> _WHAT THIS TASK INVOLVES_
If a line of the material contains "style", copy it.

________________________

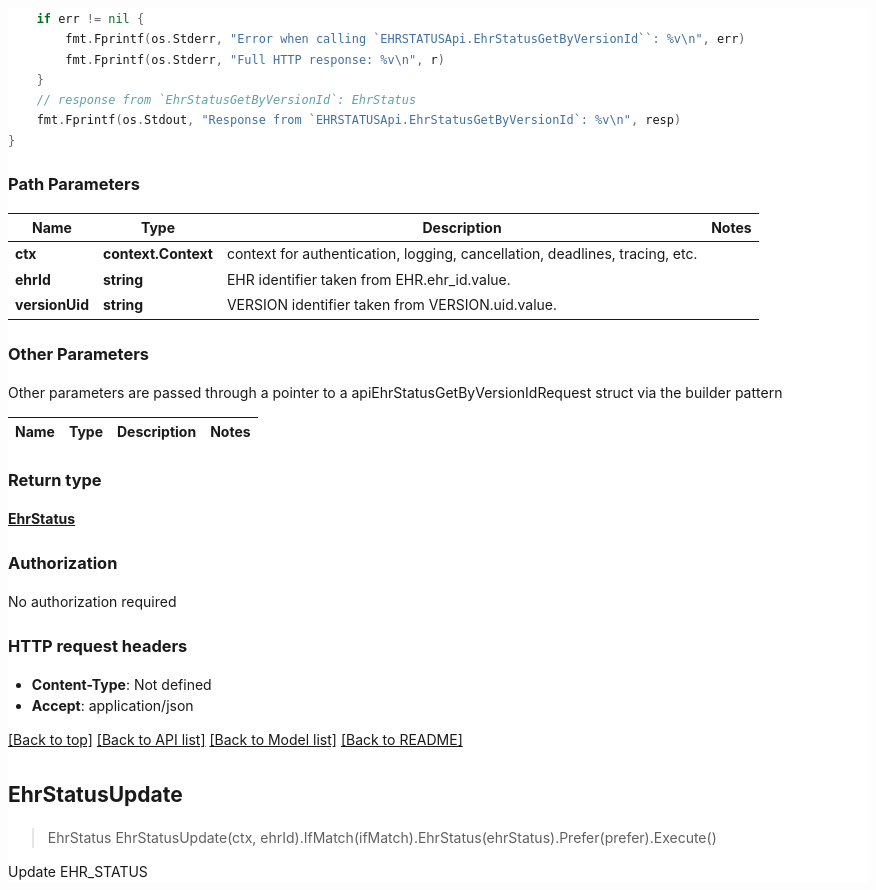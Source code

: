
 ```go
    if err != nil {
        fmt.Fprintf(os.Stderr, "Error when calling `EHRSTATUSApi.EhrStatusGetByVersionId``: %v\n", err)
        fmt.Fprintf(os.Stderr, "Full HTTP response: %v\n", r)
    }
    // response from `EhrStatusGetByVersionId`: EhrStatus
    fmt.Fprintf(os.Stdout, "Response from `EHRSTATUSApi.EhrStatusGetByVersionId`: %v\n", resp)
}
```

### Path Parameters


Name | Type | Description  | Notes
------------- | ------------- | ------------- | -------------
**ctx** | **context.Context** | context for authentication, logging, cancellation, deadlines, tracing, etc.
**ehrId** | **string** | EHR identifier taken from EHR.ehr_id.value.  | 
**versionUid** | **string** | VERSION identifier taken from VERSION.uid.value.  | 

### Other Parameters

Other parameters are passed through a pointer to a apiEhrStatusGetByVersionIdRequest struct via the builder pattern


Name | Type | Description  | Notes
------------- | ------------- | ------------- | -------------



### Return type

[**EhrStatus**](EhrStatus.md)

### Authorization

No authorization required

### HTTP request headers

- **Content-Type**: Not defined
- **Accept**: application/json

[[Back to top]](#) [[Back to API list]](../README.md#documentation-for-api-endpoints)
[[Back to Model list]](../README.md#documentation-for-models)
[[Back to README]](../README.md)


## EhrStatusUpdate

> EhrStatus EhrStatusUpdate(ctx, ehrId).IfMatch(ifMatch).EhrStatus(ehrStatus).Prefer(prefer).Execute()

Update EHR_STATUS
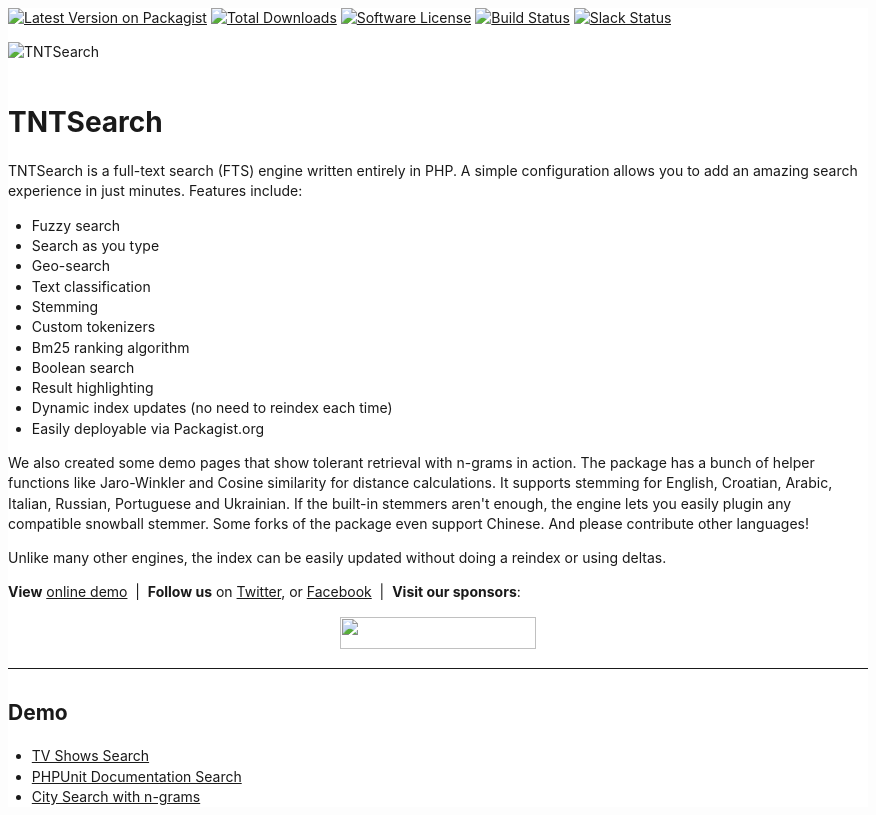 [![Latest Version on Packagist][ico-version]][link-packagist]
[![Total Downloads][ico-downloads]][link-downloads]
[![Software License][ico-license]](LICENSE.md)
[![Build Status](https://img.shields.io/travis/teamtnt/tntsearch/master.svg?style=flat-square)](https://travis-ci.org/teamtnt/tntsearch)
[![Slack Status](https://img.shields.io/badge/slack-chat-E01563.svg?style=flat-square)](https://tntsearch.slack.com)

![TNTSearch](https://i.imgur.com/aYKsNYv.png)

# TNTSearch

TNTSearch is a full-text search (FTS) engine written entirely in PHP. A simple configuration allows you to add an amazing search experience in just minutes. Features include:

* Fuzzy search
* Search as you type
* Geo-search
* Text classification
* Stemming
* Custom tokenizers
* Bm25 ranking algorithm
* Boolean search
* Result highlighting
* Dynamic index updates (no need to reindex each time)
* Easily deployable via Packagist.org

We also created some demo pages that show tolerant retrieval with n-grams in action.
The package has a bunch of helper functions like Jaro-Winkler and Cosine similarity for distance calculations. It supports stemming for English, Croatian, Arabic, Italian, Russian, Portuguese and Ukrainian. If the built-in stemmers aren't enough, the engine lets you easily plugin any compatible snowball stemmer. Some forks of the package even support Chinese. And please contribute other languages!

Unlike many other engines, the index can be easily updated without doing a reindex or using deltas. 

**View** [online demo](http://tntsearch.tntstudio.us/) &nbsp;|&nbsp; **Follow us** on
[Twitter](https://twitter.com/tntstudiohr),
or [Facebook](https://www.facebook.com/tntstudiohr) &nbsp;|&nbsp;
**Visit our sponsors**:

<p align="center">
  <a href="https://m.do.co/c/ddfc227b7d18" target="_blank">
    <img src="https://images.prismic.io/www-static/49aa0a09-06d2-4bba-ad20-4bcbe56ac507_logo.png?auto=compress,format" width="196.5" height="32">
  </a>
</p>

---
## Demo

* [TV Shows Search](http://tntsearch.tntstudio.us/)
* [PHPUnit Documentation Search](http://phpunit.tntstudio.us)
* [City Search with n-grams](http://cities.tnt.studio/)


[link-ps4ware]: https://github.com/teamtnt/tntsearch/blob/master/PS4Ware.md
[ico-version]: https://img.shields.io/packagist/v/teamtnt/tntsearch.svg?style=flat-square
[ico-license]: https://img.shields.io/badge/license-MIT-brightgreen.svg?style=flat-square
[ico-downloads]: https://img.shields.io/packagist/dt/teamtnt/tntsearch.svg?style=flat-square
[link-packagist]: https://packagist.org/packages/teamtnt/tntsearch
[link-downloads]: https://packagist.org/packages/teamtnt/tntsearch
[link-author]: https://github.com/nticaric
[link-contributors]: ../../contributors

________________________

> _OUTPUT BELOW_
[![Build Status](https://img.shields.io/travis/teamtnt/tntsearch/master.svg?style=flat-square)](https://travis-ci.org/teamtnt/tntsearch)
[![Slack Status](https://img.shields.io/badge/slack-chat-E01563.svg?style=flat-square)](https://tntsearch.slack.com)
[ico-version]: https://img.shields.io/packagist/v/teamtnt/tntsearch.svg?style=flat-square
[ico-license]: https://img.shields.io/badge/license-MIT-brightgreen.svg?style=flat-square
[ico-downloads]: https://img.shields.io/packagist/dt/teamtnt/tntsearch.svg?style=flat-square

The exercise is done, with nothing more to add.